• _The task_
The response should be the complete listing below, unchanged.

>>

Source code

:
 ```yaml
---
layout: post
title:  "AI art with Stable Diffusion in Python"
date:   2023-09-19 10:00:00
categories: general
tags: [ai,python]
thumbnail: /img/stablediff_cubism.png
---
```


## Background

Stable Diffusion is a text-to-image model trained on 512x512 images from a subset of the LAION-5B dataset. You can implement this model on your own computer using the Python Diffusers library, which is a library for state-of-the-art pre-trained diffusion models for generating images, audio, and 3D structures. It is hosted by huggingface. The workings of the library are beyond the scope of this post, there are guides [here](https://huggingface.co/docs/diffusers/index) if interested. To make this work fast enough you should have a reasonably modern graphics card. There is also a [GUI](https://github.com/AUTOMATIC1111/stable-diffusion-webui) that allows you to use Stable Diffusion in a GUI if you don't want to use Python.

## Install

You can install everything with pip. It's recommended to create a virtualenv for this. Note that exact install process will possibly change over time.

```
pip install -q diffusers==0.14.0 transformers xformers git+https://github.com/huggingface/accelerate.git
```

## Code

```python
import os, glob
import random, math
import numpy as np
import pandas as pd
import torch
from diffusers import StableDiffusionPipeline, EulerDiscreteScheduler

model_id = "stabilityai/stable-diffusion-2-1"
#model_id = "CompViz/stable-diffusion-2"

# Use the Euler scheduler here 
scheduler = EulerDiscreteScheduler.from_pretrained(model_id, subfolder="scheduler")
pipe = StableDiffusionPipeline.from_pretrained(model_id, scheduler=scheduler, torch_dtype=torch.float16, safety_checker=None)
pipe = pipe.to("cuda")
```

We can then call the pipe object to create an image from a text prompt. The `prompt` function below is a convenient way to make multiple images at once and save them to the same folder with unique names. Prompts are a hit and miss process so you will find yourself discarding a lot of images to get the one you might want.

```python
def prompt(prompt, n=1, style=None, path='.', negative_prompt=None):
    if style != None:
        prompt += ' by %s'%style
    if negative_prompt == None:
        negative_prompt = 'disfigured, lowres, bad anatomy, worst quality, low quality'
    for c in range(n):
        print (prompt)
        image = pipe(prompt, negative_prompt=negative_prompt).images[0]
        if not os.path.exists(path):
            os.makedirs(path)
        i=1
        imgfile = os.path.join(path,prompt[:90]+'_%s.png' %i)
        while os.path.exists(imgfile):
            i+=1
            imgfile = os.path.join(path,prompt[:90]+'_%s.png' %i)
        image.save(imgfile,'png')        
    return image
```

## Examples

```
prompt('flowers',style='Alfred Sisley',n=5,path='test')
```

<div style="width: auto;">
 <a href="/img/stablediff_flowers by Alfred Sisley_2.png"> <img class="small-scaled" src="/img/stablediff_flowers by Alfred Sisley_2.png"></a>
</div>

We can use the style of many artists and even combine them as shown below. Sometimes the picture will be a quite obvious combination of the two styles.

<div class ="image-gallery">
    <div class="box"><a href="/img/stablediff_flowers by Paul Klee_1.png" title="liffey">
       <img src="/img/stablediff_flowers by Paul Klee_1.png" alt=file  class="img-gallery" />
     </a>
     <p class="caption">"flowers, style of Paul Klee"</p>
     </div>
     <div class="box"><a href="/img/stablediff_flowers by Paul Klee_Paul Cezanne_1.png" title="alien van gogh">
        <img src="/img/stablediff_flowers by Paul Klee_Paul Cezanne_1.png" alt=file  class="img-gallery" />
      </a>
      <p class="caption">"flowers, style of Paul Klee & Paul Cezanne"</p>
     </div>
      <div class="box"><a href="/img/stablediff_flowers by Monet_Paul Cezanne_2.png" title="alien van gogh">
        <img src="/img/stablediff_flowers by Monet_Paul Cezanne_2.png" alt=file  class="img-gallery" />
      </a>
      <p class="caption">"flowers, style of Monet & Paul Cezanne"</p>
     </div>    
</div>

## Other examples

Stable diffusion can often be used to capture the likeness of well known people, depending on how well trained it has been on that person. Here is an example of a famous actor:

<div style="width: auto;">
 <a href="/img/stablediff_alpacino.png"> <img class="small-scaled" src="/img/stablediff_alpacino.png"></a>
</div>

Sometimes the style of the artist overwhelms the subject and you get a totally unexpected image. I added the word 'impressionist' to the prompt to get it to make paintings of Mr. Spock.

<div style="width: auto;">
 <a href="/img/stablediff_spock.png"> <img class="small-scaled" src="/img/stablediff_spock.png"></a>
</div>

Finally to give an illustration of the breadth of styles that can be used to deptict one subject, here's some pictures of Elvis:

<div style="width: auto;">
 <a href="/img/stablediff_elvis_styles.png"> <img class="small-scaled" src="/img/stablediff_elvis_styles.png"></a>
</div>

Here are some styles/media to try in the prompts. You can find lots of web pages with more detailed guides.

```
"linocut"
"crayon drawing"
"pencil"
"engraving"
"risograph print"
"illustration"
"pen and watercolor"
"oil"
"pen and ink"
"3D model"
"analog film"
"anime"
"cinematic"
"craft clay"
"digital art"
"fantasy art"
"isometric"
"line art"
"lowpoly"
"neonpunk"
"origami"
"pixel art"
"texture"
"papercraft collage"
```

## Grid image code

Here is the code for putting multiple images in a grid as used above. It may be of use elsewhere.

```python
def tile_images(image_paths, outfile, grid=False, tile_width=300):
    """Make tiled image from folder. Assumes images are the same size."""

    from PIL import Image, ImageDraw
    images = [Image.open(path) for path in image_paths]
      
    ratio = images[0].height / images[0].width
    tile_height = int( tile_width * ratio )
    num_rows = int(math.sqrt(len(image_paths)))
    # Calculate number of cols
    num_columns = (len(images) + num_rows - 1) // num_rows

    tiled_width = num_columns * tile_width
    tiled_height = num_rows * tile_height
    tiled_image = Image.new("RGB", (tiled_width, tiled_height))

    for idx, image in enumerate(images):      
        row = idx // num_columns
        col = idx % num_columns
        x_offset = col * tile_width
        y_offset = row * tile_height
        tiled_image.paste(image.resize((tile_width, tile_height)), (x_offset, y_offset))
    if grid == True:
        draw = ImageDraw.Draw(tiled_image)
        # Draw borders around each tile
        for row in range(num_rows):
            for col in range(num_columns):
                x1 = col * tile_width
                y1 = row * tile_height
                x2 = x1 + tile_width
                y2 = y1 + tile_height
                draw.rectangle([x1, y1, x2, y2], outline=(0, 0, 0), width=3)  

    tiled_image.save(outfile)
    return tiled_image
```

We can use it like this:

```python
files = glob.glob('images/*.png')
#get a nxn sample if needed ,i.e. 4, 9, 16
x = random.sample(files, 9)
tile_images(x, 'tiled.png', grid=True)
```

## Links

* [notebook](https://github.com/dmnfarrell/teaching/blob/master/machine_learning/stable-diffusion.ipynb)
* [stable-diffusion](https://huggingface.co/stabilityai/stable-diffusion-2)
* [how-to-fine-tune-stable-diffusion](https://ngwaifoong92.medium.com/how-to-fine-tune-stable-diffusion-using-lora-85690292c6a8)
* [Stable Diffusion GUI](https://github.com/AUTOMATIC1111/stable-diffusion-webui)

<<

• _Response_
Source code

:
 ```yaml
---
layout: post
title:  "AI art with Stable Diffusion in Python"
date:   2023-09-19 10:00:00
categories: general
tags: [ai,python]
thumbnail: /img/stablediff_cubism.png
---
```


## Background

Stable Diffusion is a text-to-image model trained on 512x512 images from a subset of the LAION-5B dataset. You can implement this model on your own computer using the Python Diffusers library, which is a library for state-of-the-art pre-trained diffusion models for generating images, audio, and 3D structures. It is hosted by huggingface. The workings of the library are beyond the scope of this post, there are guides [here](https://huggingface.co/docs/diffusers/index) if interested. To make this work fast enough you should have a reasonably modern graphics card. There is also a [GUI](https://github.com/AUTOMATIC1111/stable-diffusion-webui) that allows you to use Stable Diffusion in a GUI if you don't want to use Python.

## Install

You can install everything with pip. It's recommended to create a virtualenv for this. Note that exact install process will possibly change over time.

```
pip install -q diffusers==0.14.0 transformers xformers git+https://github.com/huggingface/accelerate.git
```

## Code

```python
import os, glob
import random, math
import numpy as np
import pandas as pd
import torch
from diffusers import StableDiffusionPipeline, EulerDiscreteScheduler

model_id = "stabilityai/stable-diffusion-2-1"
#model_id = "CompViz/stable-diffusion-2"

# Use the Euler scheduler here 
scheduler = EulerDiscreteScheduler.from_pretrained(model_id, subfolder="scheduler")
pipe = StableDiffusionPipeline.from_pretrained(model_id, scheduler=scheduler, torch_dtype=torch.float16, safety_checker=None)
pipe = pipe.to("cuda")
```

We can then call the pipe object to create an image from a text prompt. The `prompt` function below is a convenient way to make multiple images at once and save them to the same folder with unique names. Prompts are a hit and miss process so you will find yourself discarding a lot of images to get the one you might want.

```python
def prompt(prompt, n=1, style=None, path='.', negative_prompt=None):
    if style != None:
        prompt += ' by %s'%style
    if negative_prompt == None:
        negative_prompt = 'disfigured, lowres, bad anatomy, worst quality, low quality'
    for c in range(n):
        print (prompt)
        image = pipe(prompt, negative_prompt=negative_prompt).images[0]
        if not os.path.exists(path):
            os.makedirs(path)
        i=1
        imgfile = os.path.join(path,prompt[:90]+'_%s.png' %i)
        while os.path.exists(imgfile):
            i+=1
            imgfile = os.path.join(path,prompt[:90]+'_%s.png' %i)
        image.save(imgfile,'png')        
    return image
```

## Examples

```
prompt('flowers',style='Alfred Sisley',n=5,path='test')
```

<div style="width: auto;">
 <a href="/img/stablediff_flowers by Alfred Sisley_2.png"> <img class="small-scaled" src="/img/stablediff_flowers by Alfred Sisley_2.png"></a>
</div>

We can use the style of many artists and even combine them as shown below. Sometimes the picture will be a quite obvious combination of the two styles.

<div class ="image-gallery">
    <div class="box"><a href="/img/stablediff_flowers by Paul Klee_1.png" title="liffey">
       <img src="/img/stablediff_flowers by Paul Klee_1.png" alt=file  class="img-gallery" />
     </a>
     <p class="caption">"flowers, style of Paul Klee"</p>
     </div>
     <div class="box"><a href="/img/stablediff_flowers by Paul Klee_Paul Cezanne_1.png" title="alien van gogh">
        <img src="/img/stablediff_flowers by Paul Klee_Paul Cezanne_1.png" alt=file  class="img-gallery" />
      </a>
      <p class="caption">"flowers, style of Paul Klee & Paul Cezanne"</p>
     </div>
      <div class="box"><a href="/img/stablediff_flowers by Monet_Paul Cezanne_2.png" title="alien van gogh">
        <img src="/img/stablediff_flowers by Monet_Paul Cezanne_2.png" alt=file  class="img-gallery" />
      </a>
      <p class="caption">"flowers, style of Monet & Paul Cezanne"</p>
     </div>    
</div>

## Other examples

Stable diffusion can often be used to capture the likeness of well known people, depending on how well trained it has been on that person. Here is an example of a famous actor:

<div style="width: auto;">
 <a href="/img/stablediff_alpacino.png"> <img class="small-scaled" src="/img/stablediff_alpacino.png"></a>
</div>

Sometimes the style of the artist overwhelms the subject and you get a totally unexpected image. I added the word 'impressionist' to the prompt to get it to make paintings of Mr. Spock.

<div style="width: auto;">
 <a href="/img/stablediff_spock.png"> <img class="small-scaled" src="/img/stablediff_spock.png"></a>
</div>

Finally to give an illustration of the breadth of styles that can be used to deptict one subject, here's some pictures of Elvis:

<div style="width: auto;">
 <a href="/img/stablediff_elvis_styles.png"> <img class="small-scaled" src="/img/stablediff_elvis_styles.png"></a>
</div>

Here are some styles/media to try in the prompts. You can find lots of web pages with more detailed guides.

```
"linocut"
"crayon drawing"
"pencil"
"engraving"
"risograph print"
"illustration"
"pen and watercolor"
"oil"
"pen and ink"
"3D model"
"analog film"
"anime"
"cinematic"
"craft clay"
"digital art"
"fantasy art"
"isometric"
"line art"
"lowpoly"
"neonpunk"
"origami"
"pixel art"
"texture"
"papercraft collage"
```

## Grid image code

Here is the code for putting multiple images in a grid as used above. It may be of use elsewhere.

```python
def tile_images(image_paths, outfile, grid=False, tile_width=300):
    """Make tiled image from folder. Assumes images are the same size."""

    from PIL import Image, ImageDraw
    images = [Image.open(path) for path in image_paths]
      
    ratio = images[0].height / images[0].width
    tile_height = int( tile_width * ratio )
    num_rows = int(math.sqrt(len(image_paths)))
    # Calculate number of cols
    num_columns = (len(images) + num_rows - 1) // num_rows

    tiled_width = num_columns * tile_width
    tiled_height = num_rows * tile_height
    tiled_image = Image.new("RGB", (tiled_width, tiled_height))

    for idx, image in enumerate(images):      
        row = idx // num_columns
        col = idx % num_columns
        x_offset = col * tile_width
        y_offset = row * tile_height
        tiled_image.paste(image.resize((tile_width, tile_height)), (x_offset, y_offset))
    if grid == True:
        draw = ImageDraw.Draw(tiled_image)
        # Draw borders around each tile
        for row in range(num_rows):
            for col in range(num_columns):
                x1 = col * tile_width
                y1 = row * tile_height
                x2 = x1 + tile_width
                y2 = y1 + tile_height
                draw.rectangle([x1, y1, x2, y2], outline=(0, 0, 0), width=3)  

    tiled_image.save(outfile)
    return tiled_image
```

We can use it like this:

```python
files = glob.glob('images/*.png')
#get a nxn sample if needed ,i.e. 4, 9, 16
x = random.sample(files, 9)
tile_images(x, 'tiled.png', grid=True)
```

## Links

* [notebook](https://github.com/dmnfarrell/teaching/blob/master/machine_learning/stable-diffusion.ipynb)
* [stable-diffusion](https://huggingface.co/stabilityai/stable-diffusion-2)
* [how-to-fine-tune-stable-diffusion](https://ngwaifoong92.medium.com/how-to-fine-tune-stable-diffusion-using-lora-85690292c6a8)
* [Stable Diffusion GUI](https://github.com/AUTOMATIC1111/stable-diffusion-webui)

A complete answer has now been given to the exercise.